WHAT IS REQUIRED: Once the line containing "- One afternoon" is found in the entries below, reproduce it and every line after it, stopping at and including the line containing "## Letter writing"; reproduce nothing else, and keep each line exact.

EXTRACTED MATERIAL:

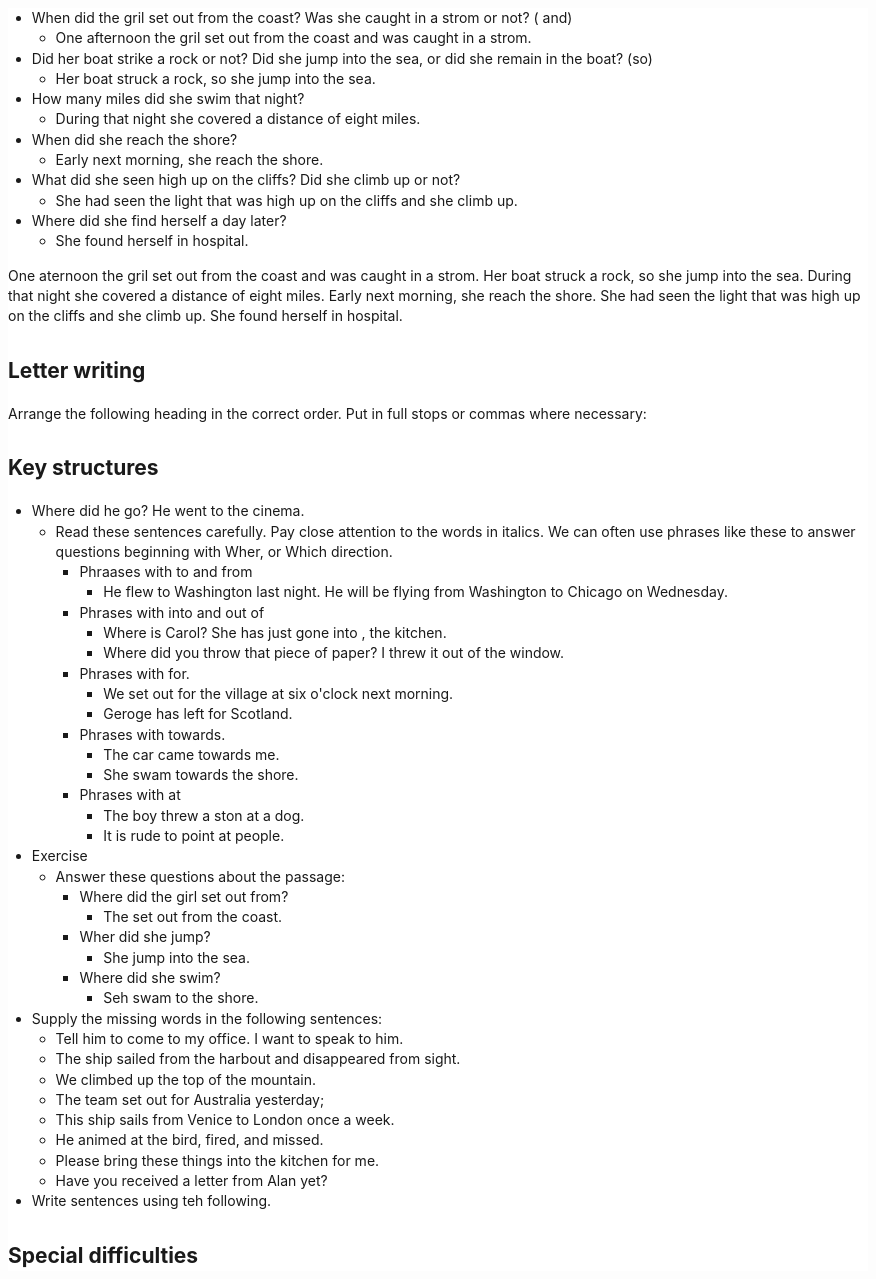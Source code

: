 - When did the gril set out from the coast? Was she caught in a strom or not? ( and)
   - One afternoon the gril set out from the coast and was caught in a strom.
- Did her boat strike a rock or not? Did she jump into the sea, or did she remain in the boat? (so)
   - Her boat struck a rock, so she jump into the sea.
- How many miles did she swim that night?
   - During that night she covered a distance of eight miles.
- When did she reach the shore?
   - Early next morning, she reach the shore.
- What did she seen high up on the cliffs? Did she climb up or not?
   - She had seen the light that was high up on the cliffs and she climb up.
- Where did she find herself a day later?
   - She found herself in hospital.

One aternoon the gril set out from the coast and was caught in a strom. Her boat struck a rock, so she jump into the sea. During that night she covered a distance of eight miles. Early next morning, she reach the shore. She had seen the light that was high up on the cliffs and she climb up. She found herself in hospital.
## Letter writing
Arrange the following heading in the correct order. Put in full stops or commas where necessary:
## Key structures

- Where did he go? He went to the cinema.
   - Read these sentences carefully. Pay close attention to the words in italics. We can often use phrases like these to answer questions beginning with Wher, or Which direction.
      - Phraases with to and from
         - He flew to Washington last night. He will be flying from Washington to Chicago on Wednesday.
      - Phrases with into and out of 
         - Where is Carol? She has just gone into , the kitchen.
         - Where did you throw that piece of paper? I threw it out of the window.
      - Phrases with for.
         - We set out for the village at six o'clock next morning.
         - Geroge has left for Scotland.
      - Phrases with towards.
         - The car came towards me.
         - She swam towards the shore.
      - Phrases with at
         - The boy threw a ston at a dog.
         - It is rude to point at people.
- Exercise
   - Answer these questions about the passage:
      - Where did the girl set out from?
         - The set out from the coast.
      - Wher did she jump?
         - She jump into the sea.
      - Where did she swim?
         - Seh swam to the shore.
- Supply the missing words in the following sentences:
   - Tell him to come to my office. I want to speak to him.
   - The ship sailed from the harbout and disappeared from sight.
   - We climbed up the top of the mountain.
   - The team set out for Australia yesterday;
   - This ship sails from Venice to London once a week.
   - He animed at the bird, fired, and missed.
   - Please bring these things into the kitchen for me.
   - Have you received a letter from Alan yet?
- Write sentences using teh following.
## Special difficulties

---

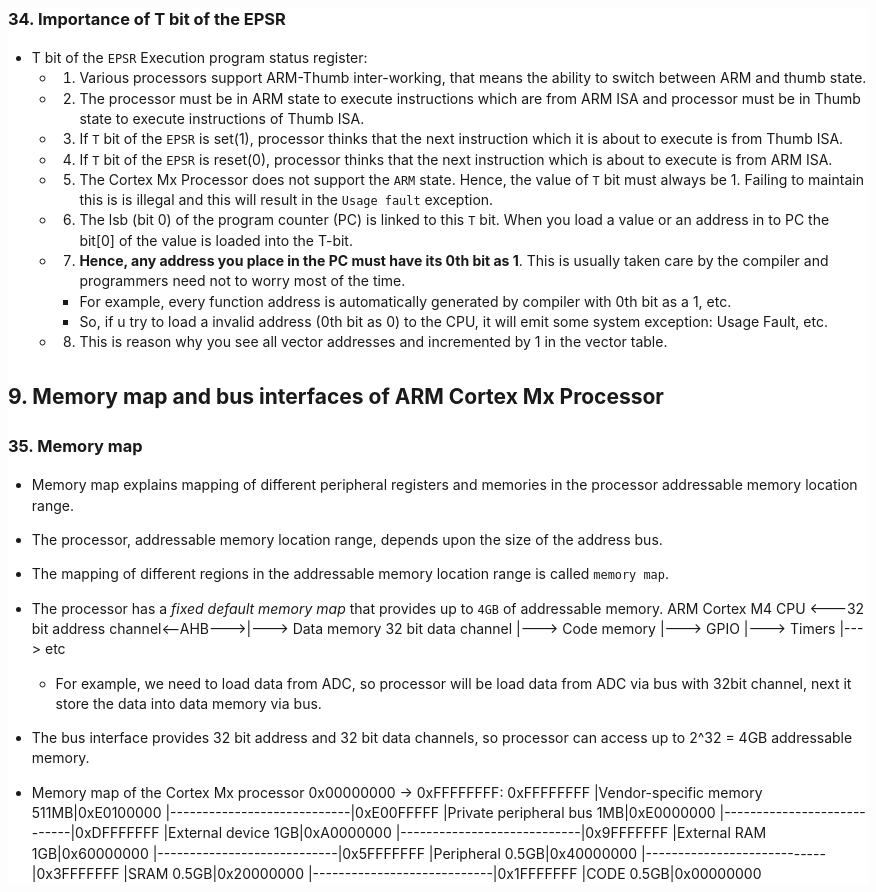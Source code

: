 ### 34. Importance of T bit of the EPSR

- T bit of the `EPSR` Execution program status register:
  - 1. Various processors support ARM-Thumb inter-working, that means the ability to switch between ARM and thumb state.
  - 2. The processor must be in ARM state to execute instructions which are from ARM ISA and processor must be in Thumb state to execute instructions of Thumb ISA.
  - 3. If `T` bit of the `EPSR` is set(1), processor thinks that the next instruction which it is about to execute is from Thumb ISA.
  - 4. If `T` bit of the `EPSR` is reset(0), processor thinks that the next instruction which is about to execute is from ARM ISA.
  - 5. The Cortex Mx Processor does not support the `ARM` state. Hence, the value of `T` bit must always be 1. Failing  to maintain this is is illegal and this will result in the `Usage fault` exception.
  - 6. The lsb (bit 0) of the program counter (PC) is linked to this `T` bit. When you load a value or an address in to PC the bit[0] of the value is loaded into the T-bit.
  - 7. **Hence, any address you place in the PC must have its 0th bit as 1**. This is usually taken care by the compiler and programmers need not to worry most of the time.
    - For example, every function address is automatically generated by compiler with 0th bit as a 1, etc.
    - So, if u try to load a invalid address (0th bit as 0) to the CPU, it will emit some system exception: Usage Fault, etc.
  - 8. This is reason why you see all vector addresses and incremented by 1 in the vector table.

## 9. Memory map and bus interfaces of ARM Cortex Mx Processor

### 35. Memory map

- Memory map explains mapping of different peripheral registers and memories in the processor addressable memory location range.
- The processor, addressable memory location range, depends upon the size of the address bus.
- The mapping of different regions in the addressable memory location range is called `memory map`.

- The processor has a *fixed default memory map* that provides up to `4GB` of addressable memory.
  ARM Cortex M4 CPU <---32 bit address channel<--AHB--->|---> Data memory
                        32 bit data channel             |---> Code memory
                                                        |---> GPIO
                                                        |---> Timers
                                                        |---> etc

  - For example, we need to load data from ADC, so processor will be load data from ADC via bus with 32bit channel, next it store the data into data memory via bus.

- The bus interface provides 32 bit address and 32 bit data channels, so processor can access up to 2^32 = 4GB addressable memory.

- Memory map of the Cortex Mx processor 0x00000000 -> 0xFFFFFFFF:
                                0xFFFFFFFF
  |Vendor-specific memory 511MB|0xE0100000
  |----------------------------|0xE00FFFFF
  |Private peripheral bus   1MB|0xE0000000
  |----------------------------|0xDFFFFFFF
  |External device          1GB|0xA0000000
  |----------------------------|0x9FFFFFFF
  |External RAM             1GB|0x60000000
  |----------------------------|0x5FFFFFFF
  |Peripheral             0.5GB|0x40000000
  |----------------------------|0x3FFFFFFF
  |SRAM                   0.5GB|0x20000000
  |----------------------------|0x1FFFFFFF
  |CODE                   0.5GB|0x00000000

SOLUTION TO THIS EXERCISE:
   - One afternoon the gril set out from the coast and was caught in a strom.
- Did her boat strike a rock or not? Did she jump into the sea, or did she remain in the boat? (so)
   - Her boat struck a rock, so she jump into the sea.
- How many miles did she swim that night?
   - During that night she covered a distance of eight miles.
- When did she reach the shore?
   - Early next morning, she reach the shore.
- What did she seen high up on the cliffs? Did she climb up or not?
   - She had seen the light that was high up on the cliffs and she climb up.
- Where did she find herself a day later?
   - She found herself in hospital.

One aternoon the gril set out from the coast and was caught in a strom. Her boat struck a rock, so she jump into the sea. During that night she covered a distance of eight miles. Early next morning, she reach the shore. She had seen the light that was high up on the cliffs and she climb up. She found herself in hospital.
## Letter writing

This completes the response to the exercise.